- Born: June 27, 1871 Montclair, New Jersey, US
- Died: January 20, 1959 (aged 87) New York City, US
- Occupation: Doctor
- Known for: Work on physical therapy and rehabilitation

= Stella Stevens Bradford =

American medical doctor (1871–1959)

Stella Stevens Bradford (June 27, 1871 – January 20, 1959) was an American medical doctor, known as a "pioneering leader" in the use of physical therapy for rehabilitation.

== Early life and education ==
Stella Stevens Bradford was born in Montclair, New Jersey, the eldest child of Amory Howe Bradford and Julia Stevens Bradford. Her father and her brother, Arthur Howe Bradford, were Congregational clergymen. Her aunt, Cornelia Foster Bradford, was a social worker and educator in New Jersey. Her nephew, also named Amory Howe Bradford, was vice president of The New York Times. The Bradfords were descended from William Bradford, governor of Plymouth Colony. Bradford earned a bachelor's degree at Smith College in 1893, where she was the first president of the Smith College Association of Christian Work. She further studies of sociology at New York University and German (with special permission) at the University of Göttingen, and earned her medical degree at Cornell University Medical College in 1902.

== Career ==
Bradford taught school before earning her medical degree. She opened a practice in her hometown in 1903. She served as a school medical inspector in Montclair and established a tuberculosis clinic at Gouverneur Hospital in New York City. From 1907 she was medical officer at the Ramapo Hills Sanitarium, and from 1910 medical superintendent of Adams Place, another sanitarium in New Jersey. She helped start the Montclair Public Health Nursing Service, and was medical director of the first fresh-air school in the city.

Bradford's work increasingly focused on physical therapy and rehabilitation for children and adults affected by tuberculosis, polio, rheumatic fever, and other diseases. She studied techniques at Boston City Hospital and in Denmark at the Niels Bukh school. "I am very enthusiastic over the results which Mr. Bukh accomplishes," she reported in 1929. "His method of teaching produces a wonderful improvement in the physical condition of the young people." From 1932 to 1936 she was director of physical therapy at Mountainside Hospital. From 1950 to 1953 she was acting director of the hospital's Physical Medicine and Rehabilitation Department.

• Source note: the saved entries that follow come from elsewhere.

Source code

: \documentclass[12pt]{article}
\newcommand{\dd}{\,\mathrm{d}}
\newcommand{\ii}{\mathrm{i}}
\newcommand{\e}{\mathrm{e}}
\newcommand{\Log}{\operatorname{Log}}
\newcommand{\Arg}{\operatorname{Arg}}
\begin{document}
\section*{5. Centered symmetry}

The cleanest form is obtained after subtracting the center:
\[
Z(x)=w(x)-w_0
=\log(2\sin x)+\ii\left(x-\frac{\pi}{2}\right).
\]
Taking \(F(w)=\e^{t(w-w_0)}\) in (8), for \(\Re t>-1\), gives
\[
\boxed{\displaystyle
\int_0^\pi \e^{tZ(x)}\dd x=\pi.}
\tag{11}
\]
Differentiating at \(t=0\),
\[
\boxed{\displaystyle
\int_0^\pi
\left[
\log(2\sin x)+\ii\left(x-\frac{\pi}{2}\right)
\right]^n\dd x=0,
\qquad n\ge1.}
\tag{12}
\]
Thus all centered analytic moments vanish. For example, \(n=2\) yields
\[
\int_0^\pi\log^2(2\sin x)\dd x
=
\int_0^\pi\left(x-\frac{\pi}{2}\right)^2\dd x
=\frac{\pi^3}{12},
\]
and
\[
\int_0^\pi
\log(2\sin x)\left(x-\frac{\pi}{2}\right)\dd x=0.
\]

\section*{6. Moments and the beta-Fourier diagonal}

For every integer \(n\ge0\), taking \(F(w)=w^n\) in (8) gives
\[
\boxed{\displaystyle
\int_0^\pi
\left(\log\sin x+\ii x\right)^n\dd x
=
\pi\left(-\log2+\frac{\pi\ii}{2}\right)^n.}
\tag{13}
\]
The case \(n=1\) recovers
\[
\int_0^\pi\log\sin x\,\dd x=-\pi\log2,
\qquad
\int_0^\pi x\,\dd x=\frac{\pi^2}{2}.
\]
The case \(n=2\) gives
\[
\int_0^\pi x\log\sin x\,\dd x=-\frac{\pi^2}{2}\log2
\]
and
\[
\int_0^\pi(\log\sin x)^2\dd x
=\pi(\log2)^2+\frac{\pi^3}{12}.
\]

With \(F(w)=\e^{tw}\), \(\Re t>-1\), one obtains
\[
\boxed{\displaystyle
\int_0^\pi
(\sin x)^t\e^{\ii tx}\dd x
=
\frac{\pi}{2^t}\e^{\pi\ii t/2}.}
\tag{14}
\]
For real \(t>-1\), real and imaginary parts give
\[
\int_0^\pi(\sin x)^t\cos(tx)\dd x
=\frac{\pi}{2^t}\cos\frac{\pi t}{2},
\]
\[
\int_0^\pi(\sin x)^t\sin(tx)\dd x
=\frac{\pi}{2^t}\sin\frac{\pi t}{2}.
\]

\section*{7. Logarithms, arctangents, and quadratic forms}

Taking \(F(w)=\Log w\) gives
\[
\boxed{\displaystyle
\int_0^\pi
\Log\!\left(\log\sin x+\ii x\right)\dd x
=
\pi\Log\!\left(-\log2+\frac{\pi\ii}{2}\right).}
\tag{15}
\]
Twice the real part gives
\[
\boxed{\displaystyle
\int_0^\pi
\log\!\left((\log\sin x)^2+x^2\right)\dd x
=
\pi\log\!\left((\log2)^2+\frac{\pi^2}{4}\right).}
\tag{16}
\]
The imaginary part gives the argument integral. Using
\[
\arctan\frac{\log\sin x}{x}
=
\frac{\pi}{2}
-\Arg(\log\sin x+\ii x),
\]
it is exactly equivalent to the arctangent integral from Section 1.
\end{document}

Bradford was president of the Montclair Business and Professional Women's Club in 1937. In 1936, the club established a Stella Stevens Bradford Scholarship Fund, to encourage the educational aspirations of girls interested in medical careers. In 1950 the Women's Service Clubs of Essex County gave her the Outstanding Woman of Essex County Award. She retired in 1956. In 1957, the Medical Society of New Jersey marked her career achievements with a Golden Merit Award.

== Personal life ==
Bradford died in New York City in 1959, aged 87 years. "By her own nature she healed hearts and minds as well as bodies, inspired hope and gave strength and a new outlook, rebuilding a new world for those in despair," wrote the editors of The Montclair Times in tribute. Her medical bag was donated to the Montclair Historical Society.